Boston Celtics coach Doc Rivers is one of the most accessible, accommodating individuals in the NBA. Lately, however, he’s been a charter member of the James Dolan Communication Society.
Rivers has gone into radio silence while reports swirl around a potential trade to send him to the Los Angeles Clippers in what would be a bizarre deal, even by Clippers’ standards.
The deal apparently has died – no surprise there, given what the Clippers would have to give up – but lost amid all the chatter of whence and where Doc is going is the decision that spurred all the talk.
The Celtics have decided to part ways with Paul Pierce.
There’s really no other way to look at this. One of the greatest players in the history of the franchise is, well, history. The Celtics have a $5 million buyout they can exercise on Pierce’s deal. They must fish or cut bait by June 30.
The only real unknown is whether the Celtics can get something back for Pierce via trade in the next 13 days. That would necessitate a team absorbing Pierce’s regular salary (in excess of $15 million) for the 2013-14 season at a time when teams are reluctant to take on big contracts. The qualifier is that the contract has only a year to run – and Pierce has said he wants to play another season.
Either way, it certainly looks like Pierce is a goner. His buyout was to be the first of many dominoes this summer. If the Celtics were to keep Pierce, then Kevin Garnett would return as well and the team would fire it up one more time for a last, long-shot run at Banner 18.
You could see Rivers going along with this scenario, even though you would be hard-pressed to include the Celtics as a top-four team in the East, even with Pierce and Garnett. But if the team cuts its ties to Pierce, that also means Garnett is likely to resist returning. He would have to accept a trade. Or retire.
And that leaves Rivers with a team that, to be charitable, would likely struggle just to make the playoffs.
Would Rivers coach such a team? Contractually, he is bound to do so. He said when he re-upped for five years that he knew he would have to oversee another rebuilding job. But his annual, post-playoffs Hamlet routine has now crossed into mid-June. And where there’s smoke, there’s fire.
The Brooklyn Nets asked permission to talk to him. Why would they do that with a coach who has three years left on his contract unless they had heard that he might be interested in leaving? It doesn’t make sense otherwise.
Now the Clippers – who apparently are being run these days by Chris Paul – are in the picture. At some point, even with the Clippers, someone in Los Angeles is going to look at the reported deal (Doc and KG for Eric Bledsoe, DeAndre Jordan and draft picks) and go, What???? We’re going to surrender two of our best young assets for a guy who maybe – maybe – has one good year left in him?
The Celtics, clearly, would love this deal. They would get two young players, and while they would lose their coach, they would also lose the $21 million they owe him. That little bit can’t be overstated. If you own the Celtics, do you want to be paying $7 million to the coach of a 35-win team when you could get someone for a lot less money to do the same thing?
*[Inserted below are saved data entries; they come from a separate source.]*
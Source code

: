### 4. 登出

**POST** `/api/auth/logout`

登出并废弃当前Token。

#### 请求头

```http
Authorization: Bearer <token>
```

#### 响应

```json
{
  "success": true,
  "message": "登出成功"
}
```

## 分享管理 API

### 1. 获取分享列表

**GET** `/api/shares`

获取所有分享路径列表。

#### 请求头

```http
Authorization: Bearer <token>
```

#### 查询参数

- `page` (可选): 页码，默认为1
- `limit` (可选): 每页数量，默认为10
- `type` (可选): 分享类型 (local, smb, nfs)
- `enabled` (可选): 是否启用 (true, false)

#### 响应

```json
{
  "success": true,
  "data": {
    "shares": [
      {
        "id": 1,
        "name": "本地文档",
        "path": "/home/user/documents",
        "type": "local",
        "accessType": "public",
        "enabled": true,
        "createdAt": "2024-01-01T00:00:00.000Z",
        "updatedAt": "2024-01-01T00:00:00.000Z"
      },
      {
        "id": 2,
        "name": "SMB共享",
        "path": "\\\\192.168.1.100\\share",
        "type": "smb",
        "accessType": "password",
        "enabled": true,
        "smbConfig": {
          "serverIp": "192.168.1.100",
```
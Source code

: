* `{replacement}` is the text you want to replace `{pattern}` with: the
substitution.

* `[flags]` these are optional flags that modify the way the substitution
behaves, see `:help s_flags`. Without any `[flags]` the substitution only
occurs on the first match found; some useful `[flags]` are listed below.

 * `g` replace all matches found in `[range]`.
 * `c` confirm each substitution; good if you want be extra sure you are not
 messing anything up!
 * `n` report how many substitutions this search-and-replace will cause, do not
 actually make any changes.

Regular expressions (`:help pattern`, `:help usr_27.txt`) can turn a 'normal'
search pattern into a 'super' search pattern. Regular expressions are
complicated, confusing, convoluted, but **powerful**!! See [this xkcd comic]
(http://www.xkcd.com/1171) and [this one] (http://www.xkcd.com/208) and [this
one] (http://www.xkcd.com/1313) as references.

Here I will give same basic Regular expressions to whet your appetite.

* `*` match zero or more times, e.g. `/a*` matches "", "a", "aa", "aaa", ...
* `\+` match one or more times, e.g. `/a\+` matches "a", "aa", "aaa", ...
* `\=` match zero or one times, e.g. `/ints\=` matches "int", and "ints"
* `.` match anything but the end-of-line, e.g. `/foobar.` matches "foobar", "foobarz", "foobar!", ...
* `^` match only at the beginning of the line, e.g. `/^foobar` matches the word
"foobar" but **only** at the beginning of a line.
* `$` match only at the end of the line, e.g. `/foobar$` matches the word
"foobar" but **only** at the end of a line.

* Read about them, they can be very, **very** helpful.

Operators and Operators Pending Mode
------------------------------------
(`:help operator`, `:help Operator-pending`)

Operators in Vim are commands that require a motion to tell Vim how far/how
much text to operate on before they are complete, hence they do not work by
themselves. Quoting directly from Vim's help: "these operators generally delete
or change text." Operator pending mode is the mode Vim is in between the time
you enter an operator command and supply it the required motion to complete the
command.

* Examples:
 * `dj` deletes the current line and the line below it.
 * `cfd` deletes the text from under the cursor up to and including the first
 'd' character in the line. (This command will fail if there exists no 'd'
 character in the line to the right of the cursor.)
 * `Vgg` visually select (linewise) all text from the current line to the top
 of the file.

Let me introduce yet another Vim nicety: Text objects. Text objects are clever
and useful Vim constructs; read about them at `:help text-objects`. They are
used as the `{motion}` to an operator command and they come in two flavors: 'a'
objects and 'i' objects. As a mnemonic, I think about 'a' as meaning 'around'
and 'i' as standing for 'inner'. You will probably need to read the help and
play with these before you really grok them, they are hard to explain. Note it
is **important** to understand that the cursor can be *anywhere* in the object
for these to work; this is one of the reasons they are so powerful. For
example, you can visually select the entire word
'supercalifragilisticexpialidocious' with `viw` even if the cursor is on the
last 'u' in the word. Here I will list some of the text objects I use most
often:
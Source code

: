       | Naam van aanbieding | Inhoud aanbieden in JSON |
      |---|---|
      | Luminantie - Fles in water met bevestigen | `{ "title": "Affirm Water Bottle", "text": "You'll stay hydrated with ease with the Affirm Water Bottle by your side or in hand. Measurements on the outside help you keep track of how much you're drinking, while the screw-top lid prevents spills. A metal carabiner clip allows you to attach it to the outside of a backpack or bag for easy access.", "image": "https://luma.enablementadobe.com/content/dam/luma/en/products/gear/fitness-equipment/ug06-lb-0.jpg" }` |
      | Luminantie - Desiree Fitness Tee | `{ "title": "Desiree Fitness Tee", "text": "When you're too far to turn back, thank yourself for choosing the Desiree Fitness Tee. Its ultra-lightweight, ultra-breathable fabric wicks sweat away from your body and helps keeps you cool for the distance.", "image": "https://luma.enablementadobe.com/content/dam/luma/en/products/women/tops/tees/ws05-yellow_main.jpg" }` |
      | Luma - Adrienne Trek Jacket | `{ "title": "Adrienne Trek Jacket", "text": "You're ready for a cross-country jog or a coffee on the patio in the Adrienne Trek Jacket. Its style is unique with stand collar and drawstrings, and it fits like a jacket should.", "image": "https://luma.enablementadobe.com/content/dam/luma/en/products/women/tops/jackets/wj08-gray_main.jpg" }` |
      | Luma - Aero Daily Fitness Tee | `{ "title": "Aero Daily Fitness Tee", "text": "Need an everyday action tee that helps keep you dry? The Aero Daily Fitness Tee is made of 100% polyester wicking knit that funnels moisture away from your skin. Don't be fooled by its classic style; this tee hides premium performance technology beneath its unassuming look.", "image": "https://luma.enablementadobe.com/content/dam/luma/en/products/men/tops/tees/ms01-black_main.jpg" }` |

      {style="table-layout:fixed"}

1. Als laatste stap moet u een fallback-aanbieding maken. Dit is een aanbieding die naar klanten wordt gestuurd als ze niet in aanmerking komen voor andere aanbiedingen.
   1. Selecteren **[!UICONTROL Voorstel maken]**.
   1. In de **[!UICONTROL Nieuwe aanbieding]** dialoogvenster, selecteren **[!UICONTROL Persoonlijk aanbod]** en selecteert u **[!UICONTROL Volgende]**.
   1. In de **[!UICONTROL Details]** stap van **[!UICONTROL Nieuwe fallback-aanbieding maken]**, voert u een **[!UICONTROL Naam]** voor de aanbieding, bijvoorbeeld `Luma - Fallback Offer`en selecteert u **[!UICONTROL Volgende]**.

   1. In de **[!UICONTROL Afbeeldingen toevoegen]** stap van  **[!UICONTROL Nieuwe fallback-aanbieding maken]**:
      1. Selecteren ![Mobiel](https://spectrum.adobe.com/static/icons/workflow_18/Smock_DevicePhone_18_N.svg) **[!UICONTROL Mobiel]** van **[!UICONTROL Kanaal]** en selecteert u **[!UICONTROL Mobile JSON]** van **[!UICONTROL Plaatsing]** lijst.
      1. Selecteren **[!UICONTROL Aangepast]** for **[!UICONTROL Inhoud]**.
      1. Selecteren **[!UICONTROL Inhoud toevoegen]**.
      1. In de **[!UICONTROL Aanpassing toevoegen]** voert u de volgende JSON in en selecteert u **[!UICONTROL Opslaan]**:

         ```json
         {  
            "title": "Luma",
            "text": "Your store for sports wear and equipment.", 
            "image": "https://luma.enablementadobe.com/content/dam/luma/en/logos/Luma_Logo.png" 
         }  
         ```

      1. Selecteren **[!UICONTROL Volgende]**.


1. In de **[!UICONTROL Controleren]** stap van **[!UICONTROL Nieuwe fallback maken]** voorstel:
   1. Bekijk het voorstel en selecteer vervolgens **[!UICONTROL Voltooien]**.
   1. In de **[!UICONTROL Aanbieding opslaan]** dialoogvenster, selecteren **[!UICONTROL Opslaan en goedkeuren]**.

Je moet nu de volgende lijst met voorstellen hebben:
Yes, Danny Ainge probably should have done this a year ago, when the Celtics were coming off an inspiring run to the Eastern Conference finals and his veterans still had some value.
But Danny, like a lot of us, was fooled by the Celtics’ deep run into thinking they were better than they were. So he added role players who, for the most part, underachieved. A team that many expected could challenge Miami won 41 games and lost in the first round of the playoffs.
The irony of all this is that Ainge’s best trade asset now is his coach. The rumored Clippers deal would not be even up for discussion if Rivers were not a part of it. He’s the lure. He is why Ainge is hoping the Clippers revert to the Clippers of old and do something stupid. Where’s Kevin McHale when you need him?
But while we breathlessly await Doc’s fate, it sure looks like Pierce’s already has been decided. He passed Hall of Famers Elgin Baylor and Charles Barkley this season on the NBA’s all-time scoring list. He probably can lay claim to a spot in Springfield as well.
He has done it all wearing a Celtics uniform. It now looks like it’s time for the game presentation crew at TD Garden to get the Pierce tribute video ready. There will be a lot for them to consider.
Peter May is the only writer who covered the final NBA games played by Larry Bird, Magic Johnson and Michael Jordan. He has covered the league for three decades for The Hartford Courant and The Boston Globe and has written three books on the Boston Celtics. His work also appears in The New York Times. You can follow him on Twitter.
john steppling says
the weird world of the NBA just got weirder. This makes little sense, to be honest….except as a way to keep CP3 in LA. He clearly is the center of all this. Now…next is howard? Who knows….but does this make the clips better? Not unless they make other moves, which im sure they will. Rivers is a good coach, but not a great coach. And my guess for boston is that they try to move Jordan. But beyond that, Josh Smith is likely a target for ainge. I cant think who else is out there. Rondo, Smith, bass, bradley and jeff green. And maybe Jordan……maybe thats a 7 seed?